In matters of romance and sex the Orient is no more (or less) inscrutable than the rest of the world. The Japanese have a flourishing industry of romance comic books that, in their unabashed sentimentality and emotionalism, put Young Love and all the other American love comics to shame. Generally produced by an audience of women artists for an audience made up largely of high school girls, they feature long-limbed, delicate-looking young things with buttons for noses and stars for pupils.
On the other hand, the Japanese have a long tradition of sex-oriented picture stories going back to the Middle Ages.
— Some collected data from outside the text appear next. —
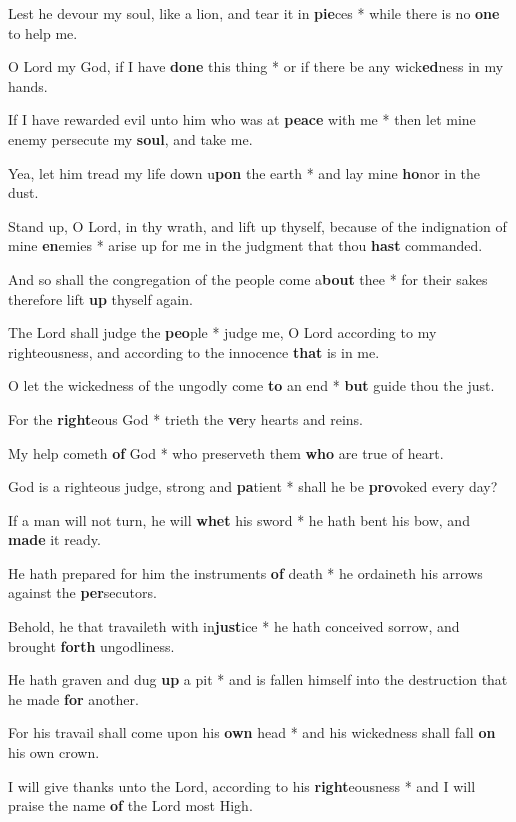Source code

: \begin{multicols}{2}
	Lest he devour my soul, like a lion, and tear it in \textbf{pie}ces * while there is no \textbf{one} to help me.
	
	O Lord my God, if I have \textbf{done} this thing * or if there be any wick\textbf{ed}ness in my hands.
	
	If I have rewarded evil unto him who was at \textbf{peace} with me * then let mine enemy persecute my \textbf{soul}, and take me.
	
	Yea, let him tread my life down u\textbf{pon} the earth * and lay mine \textbf{ho}nor in the dust.
	
	Stand up, O Lord, in thy wrath, and lift up thyself, because of the indignation of mine \textbf{en}emies * arise up for me in the judgment that thou \textbf{hast} commanded.
	
	And so shall the congregation of the people come a\textbf{bout} thee * for their sakes therefore lift \textbf{up} thyself again.
	
	The Lord shall judge the \textbf{peo}ple * judge me, O Lord according to my righteousness, and according to the innocence \textbf{that} is in me.
	
	O let the wickedness of the ungodly come \textbf{to} an end * \textbf{but} guide thou the just.
	
	For the \textbf{right}eous God * trieth the \textbf{ve}ry hearts and reins.
	
	My help cometh \textbf{of} God * who preserveth them \textbf{who} are true of heart.
	
	God is a righteous judge, strong and \textbf{pa}tient * shall he be \textbf{pro}voked every day?
	
	If a man will not turn, he will \textbf{whet} his sword * he hath bent his bow, and \textbf{made} it ready.
	
	He hath prepared for him the instruments \textbf{of} death * he ordaineth his arrows against the \textbf{per}secutors.
	
	Behold, he that travaileth with in\textbf{just}ice * he hath conceived sorrow, and brought \textbf{forth} ungodliness.
	
	He hath graven and dug \textbf{up} a pit * and is fallen himself into the destruction that he made \textbf{for} another.
	
	For his travail shall come upon his \textbf{own} head * and his wickedness shall fall \textbf{on} his own crown.
	
	I will give thanks unto the Lord, according to his \textbf{right}eousness * and I will praise the name \textbf{of} the Lord most High.
\end{multicols}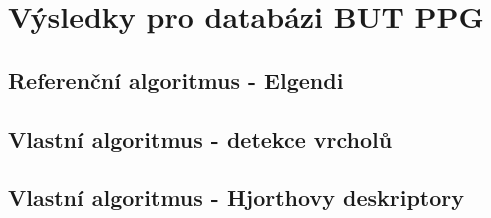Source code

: \section{Výsledky pro databázi BUT PPG}
\label{sec:vysledky_butppg}

\subsection*{Referenční algoritmus - Elgendi}

\subsection*{Vlastní algoritmus - detekce vrcholů}

\subsection*{Vlastní algoritmus - Hjorthovy deskriptory}
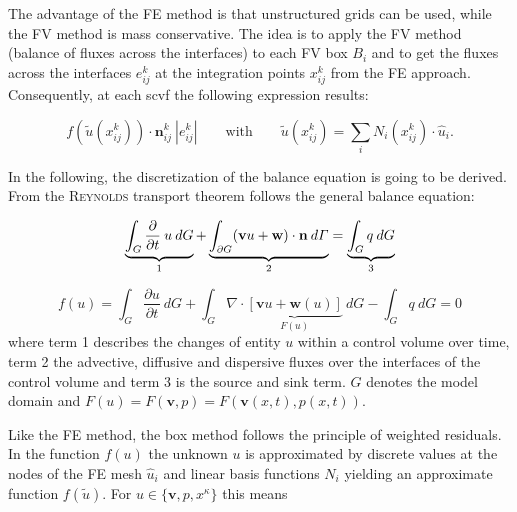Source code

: The advantage of the FE method is that unstructured grids can be used, while the FV method is mass conservative. The idea is to apply the FV method (balance of fluxes across the interfaces) to each FV box $B_i$  and to get the fluxes across the interfaces $e^k_{ij}$ at the integration points $x^k_{ij}$ from the FE approach. Consequently, at each scvf the following expression results:

\begin{equation}
 	f(\tilde u(x^k_{ij})) \cdot \mathbf n^k_{ij} \: |e^k_{ij}| \qquad \textrm{with} \qquad \tilde u(x^k_{ij}) = \sum_i N_i(x^k_{ij}) \cdot \hat u_i .
\end{equation}

In the following, the discretization of the balance equation is going to be derived. From the \textsc{Reynolds} transport theorem follows the general balance equation:

\begin{equation}
	\underbrace{\int_G \frac{\partial}{\partial t} \: u \: dG}_{1} + \underbrace{\int_{\partial G} (\mathbf{v} u + \mathbf w) \cdot \textbf n \: d\varGamma}_{2} = \underbrace{\int_G q \: dG}_{3}
\end{equation}

\begin{equation}
	f(u) = \int_G \frac{\partial u}{\partial t} \: dG + \int_{G} \nabla \cdot \underbrace{\left[  \mathbf{v} u + \mathbf w(u)\right] }_{F(u)}  \: dG - \int_G q \: dG = 0
\end{equation}
where term 1 describes the changes of entity $u$ within a control volume over time, term 2 the advective, diffusive and dispersive fluxes over the interfaces of the control volume and term 3 is the source and sink term. $G$ denotes the model domain and $F(u) = F(\mathbf v, p) = F(\mathbf v(x,t), p(x,t))$.

Like the FE method, the box method follows the principle of weighted residuals. In the function $f(u)$ the unknown $u$ is approximated by discrete values at the nodes of the FE mesh $\hat u_i$ and linear basis functions $N_i$ yielding an approximate function $f(\tilde u)$. For $u\in \lbrace \mathbf v, p, x^\kappa \rbrace$ this means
Their modern equivalents include such wonderfully titled comic books such as Hunt For the Sex Maniac, Angels Without Panties and Perverted Flight of Love. These comics are read by young men and even by women when there is a suitable tinge of romanticism to the theme. They might describe a day, perhaps a night, in the life of a famous courtesan in Tokyo's red light district (Mugen the Courtesan), or the initiation of a young Buddhist monk (Life of a Buddhist Monk). Cartoonists are pretty much free to draw as they please, as long as they do not show the genital areas. “To compensate,” as Frederik Schodt notes “artists stress the suggestive: shots of groaning faces, drooling mouths, sweating bodies, and mysterious, viscous fluids. All this is accompanied by men groaning AUOOO and women crying Yada! and Yamete! (words which mean 'stop' but of course don't mean 'stop' at all).” As is frequently the case, censorship is the mother of invention.
Love is a many-splendored thing, as novel and movie have taught us. The transmogrifications and permutations of courtly love are bewildering and sometimes mystifying in number and variety from era to era and country to country. Wherever the comics have flourished, as we have tried to show, they too have participated in the eternal parade of love, lust, and libido.